At a summit meeting later this week, EU leaders are expected to suspend eight of the 35 policy chapters in Turkey's accession negotiations because of the dispute on Cyprus.
On the PKK matter, Frank Urbancic, the State Department's principal deputy coordinator for counterterrorism, said in an interview with the Turkish Daily News that he and other officials from the State Department, the Justice Department and the Treasury Department visited Europe late last month for anti-PKK talks.
"Frankly, PKK terrorism is something very poorly understood in Western Europe, and it's very much not known in the United States," he said.
"We're trying to find mechanisms that we can jointly use against the PKK to cut down their ability to fund," Urbancic said. "But we also want to stop their use of Europe, primarily Western Europe, as a base of operations."
He said there was some progress, and that the talks would continue early next year.
U.S. officials did not give the number and names of countries Urbancic had visited for anti-PKK purposes because of the sensitivity of planned measures, but said the U.S. effort covered several countries.

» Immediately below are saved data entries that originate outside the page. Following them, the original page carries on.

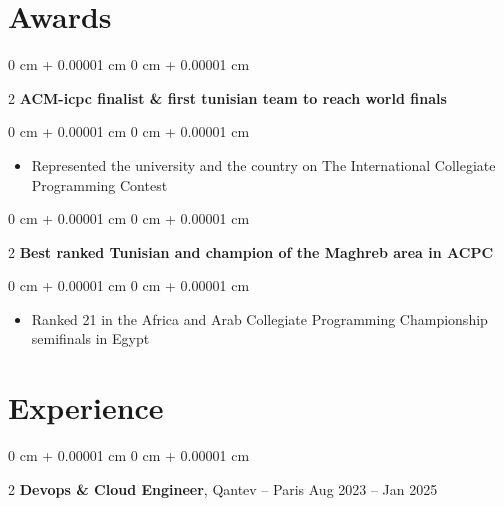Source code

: \documentclass[10pt, letterpaper]{article}
\newenvironment{highlights}{ \begin{itemize}[ topsep=0.10 cm, parsep=0.10 cm, partopsep=0pt,
itemsep=0pt, leftmargin=0 cm + 10pt ] }{ \end{itemize} } %
\newenvironment{onecolentry}{ \begin{adjustwidth}{ 0 cm + 0.00001 cm }{ 0 cm + 0.00001 cm }
}{ \end{adjustwidth} } %
\newenvironment{twocolentry}[2][]{ \onecolentry \def\secondColumn{#2} \setcolumnwidth{\fill, 4.5 cm}
\begin{paracol}{2} }{ \switchcolumn \raggedleft \secondColumn \end{paracol}
\endonecolentry } %
\begin{document}
	\section{Awards}

	\begin{twocolentry}
		{ 2021 } \textbf{ACM-icpc finalist \& first tunisian team to reach world
		finals}
	\end{twocolentry}

	\vspace{0.10 cm}
	\begin{onecolentry}
		\begin{highlights}
			\item Represented the university and the country on The International Collegiate
			Programming Contest
		\end{highlights}
	\end{onecolentry}

	\vspace{0.20 cm}
	\begin{twocolentry}
		{ 2019 } \textbf{Best ranked Tunisian and champion of the Maghreb area in
		ACPC}
	\end{twocolentry}

	\vspace{0.10 cm}
	\begin{onecolentry}
		\begin{highlights}
			\item Ranked 21 in the Africa and Arab Collegiate Programming Championship
			semifinals in Egypt
		\end{highlights}
	\end{onecolentry}

	\section{Experience}

	\vspace{0.10 cm}

	\begin{twocolentry}
		{ Aug 2023 – Jan 2025 } \textbf{Devops \& Cloud Engineer}, Qantev -- Paris
	\end{twocolentry}
\end{document}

"Unhappily, terrorists are very effective people. They have great networks which span borders and even continents," Urbancic complained, adding the PKK, an organization like "an octopus," had not only a terrorist branch, but also branches for money laundering, extortion, killing political opponents and drug trafficking. "We're trying to attack the entire problem," he said.
He declined to criticize any country directly, but said that "we believe [the PKK] should not be allowed to launch propaganda campaigns from any territory, including our own," when asked to comment on the case of Denmark, from where Roj TV, a PKK mouthpiece, is broadcasting despite Turkey's protests.
In the wake of increased PKK attacks against Turkish security forces and civilians, Turkey warned in July that it could send its military to neighboring northern Iraq to eliminate terrorist bases there, prompting Washington to pledge a larger anti-PKK effort.
The United States in late August appointed retired Gen. Joseph Ralston, a former NATO supreme commander, as special envoy for countering the PKK.
Ralston mainly deals with the Iraqi dimension of the PKK problem, Urbancic said, while he himself is working with European countries.
Urbancic said that a fledgling cease-fire announced by the PKK in early October did not mean much, and urged the terrorist group to lay down its arms. "We're determined to get [the PKK] shut down. That's all there's to say. The violence must stop," he said. (The Anatolia news agency contributed to this report.)